#### What to work on
Pictures in the records below are skipped; the rest is copied exactly.

Collected data:
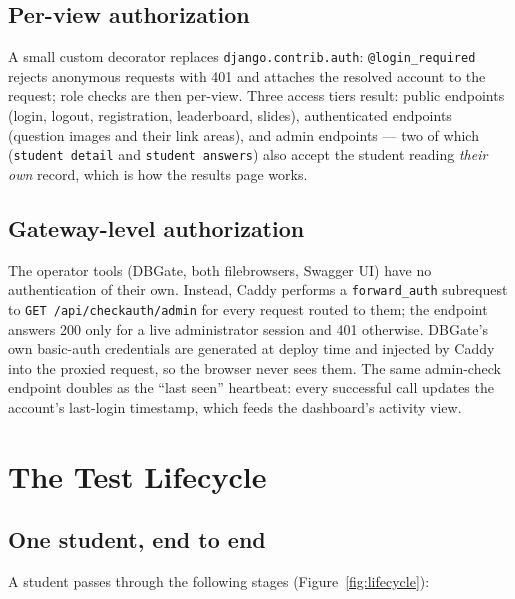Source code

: \documentclass[11pt,a4paper]{article}
\newcommand{\code}[1]{\texttt{#1}}
\begin{document}
\subsection{Per-view authorization}

A small custom decorator replaces \code{django.contrib.auth}:
\code{@login\_required} rejects anonymous requests with 401 and
attaches the resolved account to the request; role checks are then
per-view. Three access tiers result: public endpoints (login, logout,
registration, leaderboard, slides), authenticated endpoints (question
images and their link areas), and admin endpoints --- two of which
(\code{student detail} and \code{student answers}) also accept the
student reading \emph{their own} record, which is how the results page
works.

\subsection{Gateway-level authorization}
\label{sec:gateway}

The operator tools (DBGate, both filebrowsers, Swagger UI) have no
authentication of their own. Instead, Caddy performs a
\code{forward\_auth} subrequest to
\code{GET /api/checkauth/admin} for every request routed to them; the
endpoint answers 200 only for a live administrator session and 401
otherwise. DBGate's own basic-auth credentials are generated at deploy
time and injected by Caddy into the proxied request, so the browser
never sees them. The same admin-check endpoint doubles as the ``last
seen'' heartbeat: every successful call updates the account's
last-login timestamp, which feeds the dashboard's activity view.

\section{The Test Lifecycle}
\label{sec:lifecycle}

\subsection{One student, end to end}

A student passes through the following stages
(Figure~\ref{fig:lifecycle}):
\end{document}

#### Finished exercise
Source code

: \documentclass[11pt,a4paper]{article}
\newcommand{\code}[1]{\texttt{#1}}
\begin{document}
\subsection{Per-view authorization}

A small custom decorator replaces \code{django.contrib.auth}:
\code{@login\_required} rejects anonymous requests with 401 and
attaches the resolved account to the request; role checks are then
per-view. Three access tiers result: public endpoints (login, logout,
registration, leaderboard, slides), authenticated endpoints (question
images and their link areas), and admin endpoints --- two of which
(\code{student detail} and \code{student answers}) also accept the
student reading \emph{their own} record, which is how the results page
works.

\subsection{Gateway-level authorization}
\label{sec:gateway}

The operator tools (DBGate, both filebrowsers, Swagger UI) have no
authentication of their own. Instead, Caddy performs a
\code{forward\_auth} subrequest to
\code{GET /api/checkauth/admin} for every request routed to them; the
endpoint answers 200 only for a live administrator session and 401
otherwise. DBGate's own basic-auth credentials are generated at deploy
time and injected by Caddy into the proxied request, so the browser
never sees them. The same admin-check endpoint doubles as the ``last
seen'' heartbeat: every successful call updates the account's
last-login timestamp, which feeds the dashboard's activity view.

\section{The Test Lifecycle}
\label{sec:lifecycle}

\subsection{One student, end to end}

A student passes through the following stages
(Figure~\ref{fig:lifecycle}):
\end{document}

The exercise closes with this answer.